WATSONVILLE, CA—Lettuce is a thirsty crop in parched California. It takes roughly 12 gallons to grow a single head, and Chris Willoughby, a mid-sized grower of leafy greens, broccoli and cabbage, is doing his best to cut back on that amount.
Lettuce crops at Chris Willoughby’s farm in Watsonville, CA
When his wells ran salty 10 years ago, following decades of regional groundwater over pumping, he turned to Watsonville’s recycled wastewater plant, installing—at his own expense—the necessary piping and valves to tap into the more expensive recycled water.
It doubled his water costs.
Willoughby intensified his use of drip irrigation and changed his tillage practices “big time” to further conserve water. As a result, he’s managed to achieve a 15 percent reduction in his water use since 2013.
He may be ahead of the curve on water stewardship among California’s thousands of vegetable growers, but he wouldn’t know. Though his buyers ask him to report his water use, they don’t provide him feedback on how he compares to similar growers.

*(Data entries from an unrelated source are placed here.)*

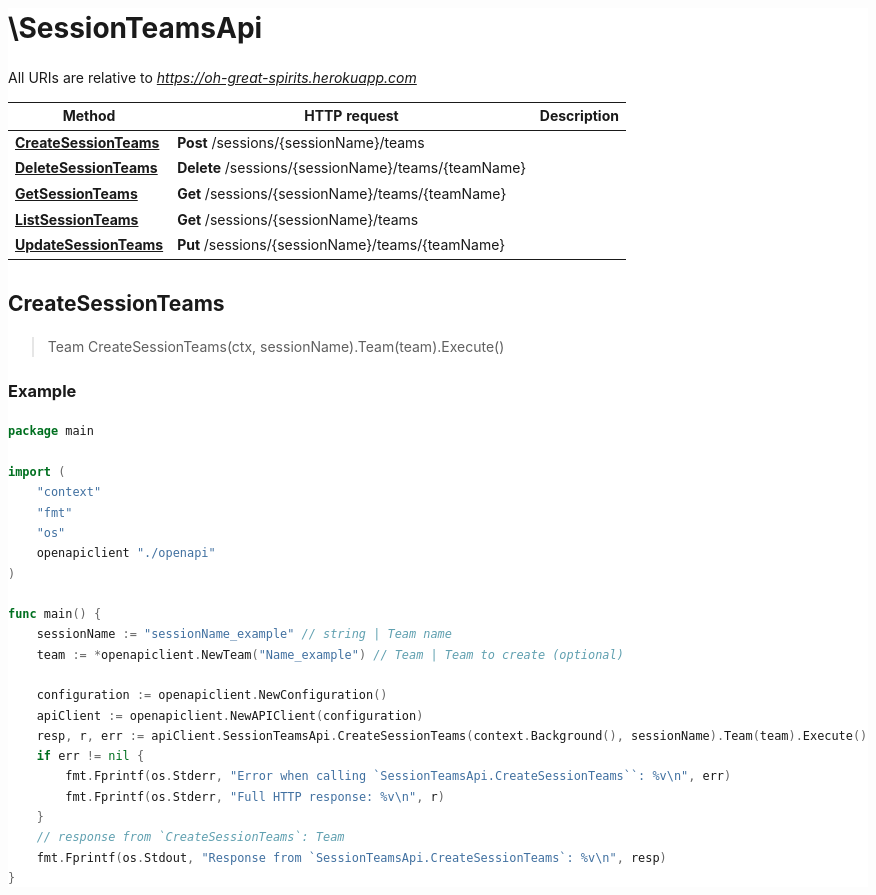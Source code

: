 # \SessionTeamsApi

All URIs are relative to *https://oh-great-spirits.herokuapp.com*

Method | HTTP request | Description
------------- | ------------- | -------------
[**CreateSessionTeams**](SessionTeamsApi.md#CreateSessionTeams) | **Post** /sessions/{sessionName}/teams | 
[**DeleteSessionTeams**](SessionTeamsApi.md#DeleteSessionTeams) | **Delete** /sessions/{sessionName}/teams/{teamName} | 
[**GetSessionTeams**](SessionTeamsApi.md#GetSessionTeams) | **Get** /sessions/{sessionName}/teams/{teamName} | 
[**ListSessionTeams**](SessionTeamsApi.md#ListSessionTeams) | **Get** /sessions/{sessionName}/teams | 
[**UpdateSessionTeams**](SessionTeamsApi.md#UpdateSessionTeams) | **Put** /sessions/{sessionName}/teams/{teamName} | 



## CreateSessionTeams

> Team CreateSessionTeams(ctx, sessionName).Team(team).Execute()





### Example

```go
package main

import (
    "context"
    "fmt"
    "os"
    openapiclient "./openapi"
)

func main() {
    sessionName := "sessionName_example" // string | Team name
    team := *openapiclient.NewTeam("Name_example") // Team | Team to create (optional)

    configuration := openapiclient.NewConfiguration()
    apiClient := openapiclient.NewAPIClient(configuration)
    resp, r, err := apiClient.SessionTeamsApi.CreateSessionTeams(context.Background(), sessionName).Team(team).Execute()
    if err != nil {
        fmt.Fprintf(os.Stderr, "Error when calling `SessionTeamsApi.CreateSessionTeams``: %v\n", err)
        fmt.Fprintf(os.Stderr, "Full HTTP response: %v\n", r)
    }
    // response from `CreateSessionTeams`: Team
    fmt.Fprintf(os.Stdout, "Response from `SessionTeamsApi.CreateSessionTeams`: %v\n", resp)
}
```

As California’s agricultural community faces mandatory water cutbacks, growers are bearing the brunt; yet, the entire supply chain, from farm to fork, has a stake in ensuring the long-term sustainability of water supplies. Ceres new report, Feeding Ourselves Thirsty: How Global Food Companies are Managing Water Risk, found that very few global food companies are assessing water risk in their agricultural supply chains, or working with their growers to improve water management.
Willoughby’s experience, at the base of the supply chain, provides a microcosm of some of the barriers—and opportunities—for better collaboration on water management.
Daniel Mountjoy, Sustainable Conservation (left) and Chris Willoughby, vegetable farmer
It All Starts with Good Data
Managing any kind of risk starts with good information, but collecting and managing water use data up the supply chain can be a surprisingly tough nut to crack.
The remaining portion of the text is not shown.